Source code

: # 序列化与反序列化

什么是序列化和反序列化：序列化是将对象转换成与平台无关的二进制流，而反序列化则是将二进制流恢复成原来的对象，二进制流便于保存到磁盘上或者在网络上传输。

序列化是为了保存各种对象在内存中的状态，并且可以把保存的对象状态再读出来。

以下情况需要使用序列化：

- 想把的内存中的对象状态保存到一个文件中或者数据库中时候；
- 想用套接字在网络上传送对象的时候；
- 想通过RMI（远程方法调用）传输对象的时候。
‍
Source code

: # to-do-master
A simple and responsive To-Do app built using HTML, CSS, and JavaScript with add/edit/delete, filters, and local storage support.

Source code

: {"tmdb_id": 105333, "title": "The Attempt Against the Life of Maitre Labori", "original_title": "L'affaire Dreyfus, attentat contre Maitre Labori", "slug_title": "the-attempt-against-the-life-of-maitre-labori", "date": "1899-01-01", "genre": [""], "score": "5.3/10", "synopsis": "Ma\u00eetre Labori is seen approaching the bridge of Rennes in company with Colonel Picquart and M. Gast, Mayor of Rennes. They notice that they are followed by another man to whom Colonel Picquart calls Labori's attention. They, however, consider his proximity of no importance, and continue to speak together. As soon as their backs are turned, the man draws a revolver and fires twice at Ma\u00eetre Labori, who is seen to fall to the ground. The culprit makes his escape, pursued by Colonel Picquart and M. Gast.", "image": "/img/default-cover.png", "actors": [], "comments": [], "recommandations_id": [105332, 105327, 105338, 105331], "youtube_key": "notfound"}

• • • • •

- Problem
Your task is to transcribe each record faithfully and in full.

- Output for this exercise
Source code

: # 序列化与反序列化

什么是序列化和反序列化：序列化是将对象转换成与平台无关的二进制流，而反序列化则是将二进制流恢复成原来的对象，二进制流便于保存到磁盘上或者在网络上传输。

序列化是为了保存各种对象在内存中的状态，并且可以把保存的对象状态再读出来。

以下情况需要使用序列化：

- 想把的内存中的对象状态保存到一个文件中或者数据库中时候；
- 想用套接字在网络上传送对象的时候；
- 想通过RMI（远程方法调用）传输对象的时候。
‍
Source code

: # to-do-master
A simple and responsive To-Do app built using HTML, CSS, and JavaScript with add/edit/delete, filters, and local storage support.

Source code

: {"tmdb_id": 105333, "title": "The Attempt Against the Life of Maitre Labori", "original_title": "L'affaire Dreyfus, attentat contre Maitre Labori", "slug_title": "the-attempt-against-the-life-of-maitre-labori", "date": "1899-01-01", "genre": [""], "score": "5.3/10", "synopsis": "Ma\u00eetre Labori is seen approaching the bridge of Rennes in company with Colonel Picquart and M. Gast, Mayor of Rennes. They notice that they are followed by another man to whom Colonel Picquart calls Labori's attention. They, however, consider his proximity of no importance, and continue to speak together. As soon as their backs are turned, the man draws a revolver and fires twice at Ma\u00eetre Labori, who is seen to fall to the ground. The culprit makes his escape, pursued by Colonel Picquart and M. Gast.", "image": "/img/default-cover.png", "actors": [], "comments": [], "recommandations_id": [105332, 105327, 105338, 105331], "youtube_key": "notfound"}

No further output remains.